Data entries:
▼▼▼

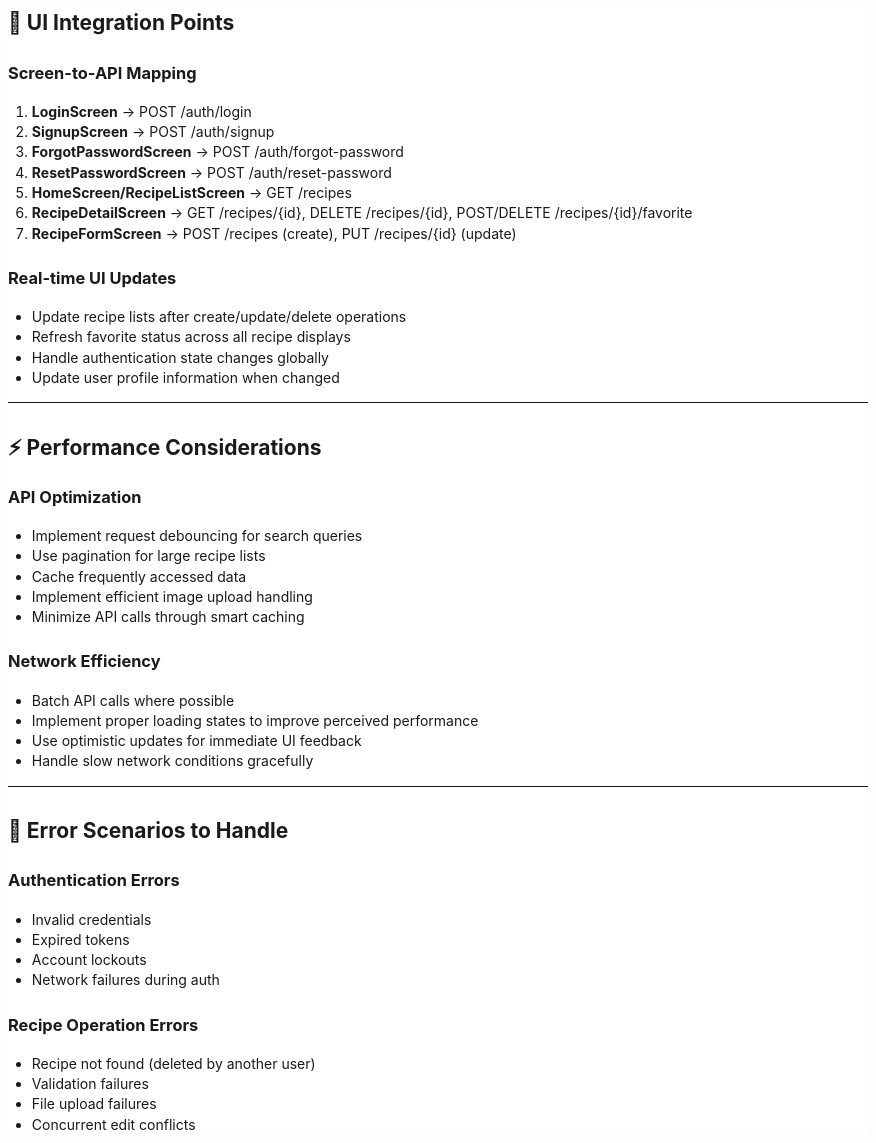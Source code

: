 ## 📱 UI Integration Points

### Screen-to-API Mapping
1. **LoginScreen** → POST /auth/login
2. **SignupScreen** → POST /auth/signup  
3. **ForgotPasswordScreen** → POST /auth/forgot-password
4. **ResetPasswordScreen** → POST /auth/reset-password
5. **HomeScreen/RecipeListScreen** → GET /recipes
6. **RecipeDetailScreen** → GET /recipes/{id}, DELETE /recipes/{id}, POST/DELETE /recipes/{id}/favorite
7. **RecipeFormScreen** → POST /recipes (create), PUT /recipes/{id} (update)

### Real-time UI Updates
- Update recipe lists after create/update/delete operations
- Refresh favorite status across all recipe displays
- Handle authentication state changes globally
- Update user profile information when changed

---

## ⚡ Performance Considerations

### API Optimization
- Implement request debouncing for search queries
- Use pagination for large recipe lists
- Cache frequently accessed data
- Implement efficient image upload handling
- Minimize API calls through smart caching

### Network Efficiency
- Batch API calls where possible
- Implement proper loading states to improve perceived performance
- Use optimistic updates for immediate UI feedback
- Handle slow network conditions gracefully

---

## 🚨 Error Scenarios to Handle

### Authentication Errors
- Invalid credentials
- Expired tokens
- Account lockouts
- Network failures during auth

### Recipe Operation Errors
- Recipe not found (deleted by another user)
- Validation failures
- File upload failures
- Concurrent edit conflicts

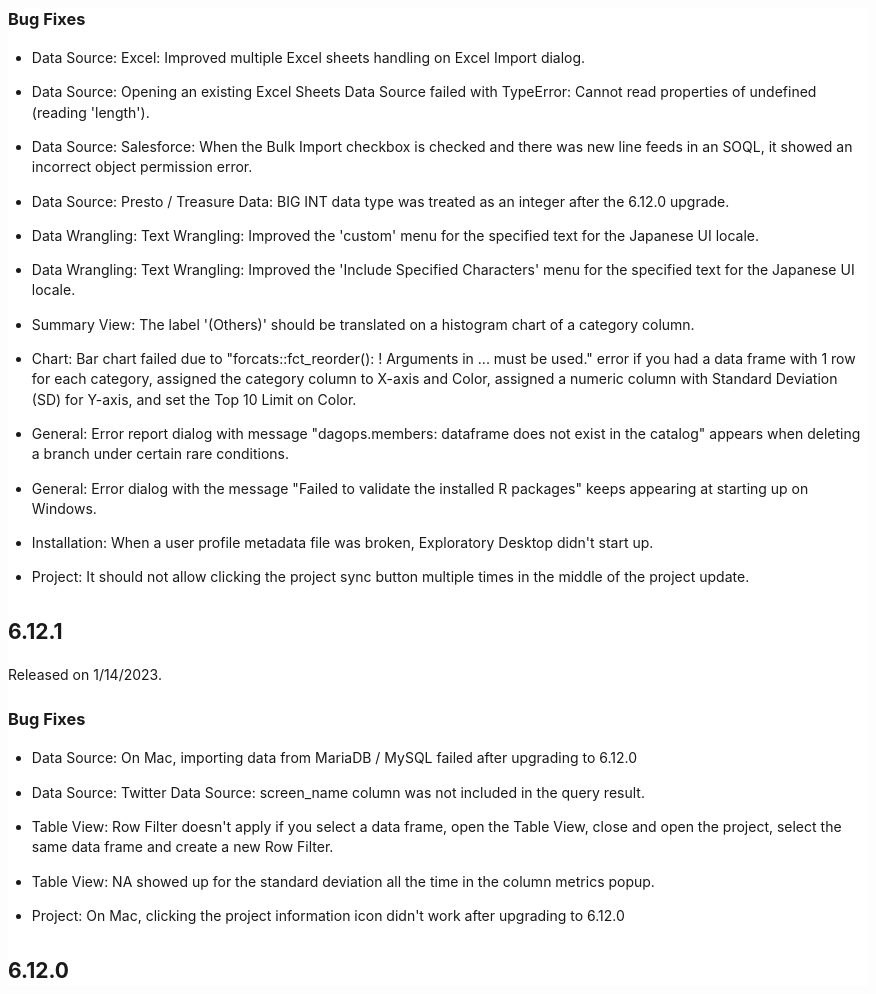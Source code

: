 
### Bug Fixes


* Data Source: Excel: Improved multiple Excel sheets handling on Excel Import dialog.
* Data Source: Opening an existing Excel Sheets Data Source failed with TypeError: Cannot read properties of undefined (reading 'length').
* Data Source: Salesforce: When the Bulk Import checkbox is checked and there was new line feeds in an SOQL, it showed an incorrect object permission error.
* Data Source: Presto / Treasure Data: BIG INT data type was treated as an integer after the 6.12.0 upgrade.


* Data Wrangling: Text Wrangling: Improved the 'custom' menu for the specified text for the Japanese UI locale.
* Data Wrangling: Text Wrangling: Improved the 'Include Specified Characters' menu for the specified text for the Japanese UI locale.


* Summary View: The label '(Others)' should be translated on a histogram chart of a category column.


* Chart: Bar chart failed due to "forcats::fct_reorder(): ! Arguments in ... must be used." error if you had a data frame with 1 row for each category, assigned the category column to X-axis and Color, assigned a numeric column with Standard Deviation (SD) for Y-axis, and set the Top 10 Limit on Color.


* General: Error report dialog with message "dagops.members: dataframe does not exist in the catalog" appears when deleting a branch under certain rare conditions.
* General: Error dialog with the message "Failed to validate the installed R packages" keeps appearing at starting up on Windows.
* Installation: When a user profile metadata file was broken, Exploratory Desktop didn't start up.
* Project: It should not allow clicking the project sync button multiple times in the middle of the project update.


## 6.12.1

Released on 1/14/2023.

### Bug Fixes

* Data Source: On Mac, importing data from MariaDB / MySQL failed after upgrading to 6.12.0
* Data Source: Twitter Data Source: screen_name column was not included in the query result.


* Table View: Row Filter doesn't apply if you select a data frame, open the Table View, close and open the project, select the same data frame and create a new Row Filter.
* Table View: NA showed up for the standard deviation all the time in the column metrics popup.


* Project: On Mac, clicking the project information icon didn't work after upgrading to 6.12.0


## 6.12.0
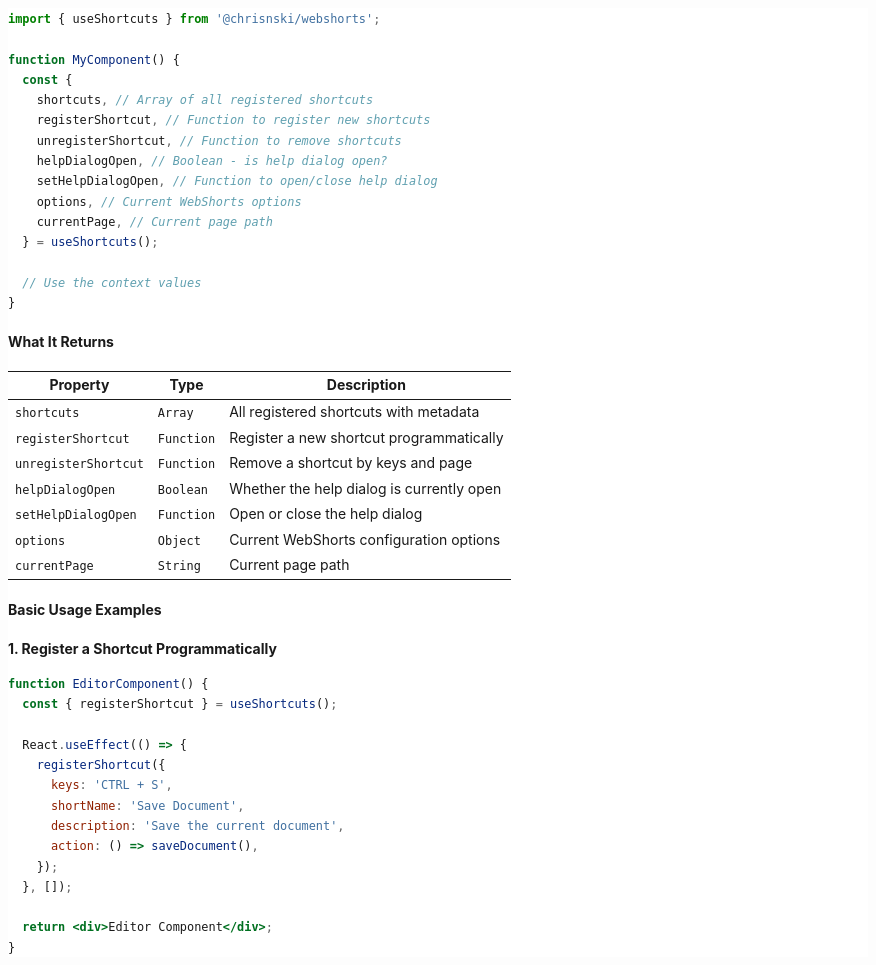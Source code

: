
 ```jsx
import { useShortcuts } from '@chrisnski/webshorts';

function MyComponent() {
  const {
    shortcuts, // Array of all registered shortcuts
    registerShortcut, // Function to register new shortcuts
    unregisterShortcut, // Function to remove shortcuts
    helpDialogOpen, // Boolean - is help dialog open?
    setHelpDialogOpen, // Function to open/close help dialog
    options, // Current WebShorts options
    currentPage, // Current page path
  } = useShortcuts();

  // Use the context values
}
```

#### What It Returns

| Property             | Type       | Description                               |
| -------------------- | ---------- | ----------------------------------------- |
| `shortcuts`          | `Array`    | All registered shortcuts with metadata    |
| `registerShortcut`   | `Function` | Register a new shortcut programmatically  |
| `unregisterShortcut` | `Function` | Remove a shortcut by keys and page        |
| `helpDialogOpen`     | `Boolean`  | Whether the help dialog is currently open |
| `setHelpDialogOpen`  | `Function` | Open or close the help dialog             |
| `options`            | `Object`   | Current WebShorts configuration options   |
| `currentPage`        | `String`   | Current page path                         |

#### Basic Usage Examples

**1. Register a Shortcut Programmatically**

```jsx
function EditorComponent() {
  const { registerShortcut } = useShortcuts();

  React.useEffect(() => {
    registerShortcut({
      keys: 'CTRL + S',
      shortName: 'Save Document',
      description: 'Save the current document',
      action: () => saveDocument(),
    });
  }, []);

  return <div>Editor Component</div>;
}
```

▲▲▲

[Task directions]
Print each of the records above exactly as written, leaving no picture in the copy.

[Task result]
Source code

: ## 📱 UI Integration Points

### Screen-to-API Mapping
1. **LoginScreen** → POST /auth/login
2. **SignupScreen** → POST /auth/signup  
3. **ForgotPasswordScreen** → POST /auth/forgot-password
4. **ResetPasswordScreen** → POST /auth/reset-password
5. **HomeScreen/RecipeListScreen** → GET /recipes
6. **RecipeDetailScreen** → GET /recipes/{id}, DELETE /recipes/{id}, POST/DELETE /recipes/{id}/favorite
7. **RecipeFormScreen** → POST /recipes (create), PUT /recipes/{id} (update)

### Real-time UI Updates
- Update recipe lists after create/update/delete operations
- Refresh favorite status across all recipe displays
- Handle authentication state changes globally
- Update user profile information when changed

---

## ⚡ Performance Considerations

### API Optimization
- Implement request debouncing for search queries
- Use pagination for large recipe lists
- Cache frequently accessed data
- Implement efficient image upload handling
- Minimize API calls through smart caching

### Network Efficiency
- Batch API calls where possible
- Implement proper loading states to improve perceived performance
- Use optimistic updates for immediate UI feedback
- Handle slow network conditions gracefully

---

## 🚨 Error Scenarios to Handle

### Authentication Errors
- Invalid credentials
- Expired tokens
- Account lockouts
- Network failures during auth

### Recipe Operation Errors
- Recipe not found (deleted by another user)
- Validation failures
- File upload failures
- Concurrent edit conflicts

Source code

: 
### Bug Fixes


* Data Source: Excel: Improved multiple Excel sheets handling on Excel Import dialog.
* Data Source: Opening an existing Excel Sheets Data Source failed with TypeError: Cannot read properties of undefined (reading 'length').
* Data Source: Salesforce: When the Bulk Import checkbox is checked and there was new line feeds in an SOQL, it showed an incorrect object permission error.
* Data Source: Presto / Treasure Data: BIG INT data type was treated as an integer after the 6.12.0 upgrade.


* Data Wrangling: Text Wrangling: Improved the 'custom' menu for the specified text for the Japanese UI locale.
* Data Wrangling: Text Wrangling: Improved the 'Include Specified Characters' menu for the specified text for the Japanese UI locale.


* Summary View: The label '(Others)' should be translated on a histogram chart of a category column.


* Chart: Bar chart failed due to "forcats::fct_reorder(): ! Arguments in ... must be used." error if you had a data frame with 1 row for each category, assigned the category column to X-axis and Color, assigned a numeric column with Standard Deviation (SD) for Y-axis, and set the Top 10 Limit on Color.


* General: Error report dialog with message "dagops.members: dataframe does not exist in the catalog" appears when deleting a branch under certain rare conditions.
* General: Error dialog with the message "Failed to validate the installed R packages" keeps appearing at starting up on Windows.
* Installation: When a user profile metadata file was broken, Exploratory Desktop didn't start up.
* Project: It should not allow clicking the project sync button multiple times in the middle of the project update.


## 6.12.1

Released on 1/14/2023.

### Bug Fixes

* Data Source: On Mac, importing data from MariaDB / MySQL failed after upgrading to 6.12.0
* Data Source: Twitter Data Source: screen_name column was not included in the query result.


* Table View: Row Filter doesn't apply if you select a data frame, open the Table View, close and open the project, select the same data frame and create a new Row Filter.
* Table View: NA showed up for the standard deviation all the time in the column metrics popup.


* Project: On Mac, clicking the project information icon didn't work after upgrading to 6.12.0


## 6.12.0
Source code

:
 ```jsx
import { useShortcuts } from '@chrisnski/webshorts';

function MyComponent() {
  const {
    shortcuts, // Array of all registered shortcuts
    registerShortcut, // Function to register new shortcuts
    unregisterShortcut, // Function to remove shortcuts
    helpDialogOpen, // Boolean - is help dialog open?
    setHelpDialogOpen, // Function to open/close help dialog
    options, // Current WebShorts options
    currentPage, // Current page path
  } = useShortcuts();

  // Use the context values
}
```

#### What It Returns

| Property             | Type       | Description                               |
| -------------------- | ---------- | ----------------------------------------- |
| `shortcuts`          | `Array`    | All registered shortcuts with metadata    |
| `registerShortcut`   | `Function` | Register a new shortcut programmatically  |
| `unregisterShortcut` | `Function` | Remove a shortcut by keys and page        |
| `helpDialogOpen`     | `Boolean`  | Whether the help dialog is currently open |
| `setHelpDialogOpen`  | `Function` | Open or close the help dialog             |
| `options`            | `Object`   | Current WebShorts configuration options   |
| `currentPage`        | `String`   | Current page path                         |

#### Basic Usage Examples

**1. Register a Shortcut Programmatically**

```jsx
function EditorComponent() {
  const { registerShortcut } = useShortcuts();

  React.useEffect(() => {
    registerShortcut({
      keys: 'CTRL + S',
      shortName: 'Save Document',
      description: 'Save the current document',
      action: () => saveDocument(),
    });
  }, []);

  return <div>Editor Component</div>;
}
```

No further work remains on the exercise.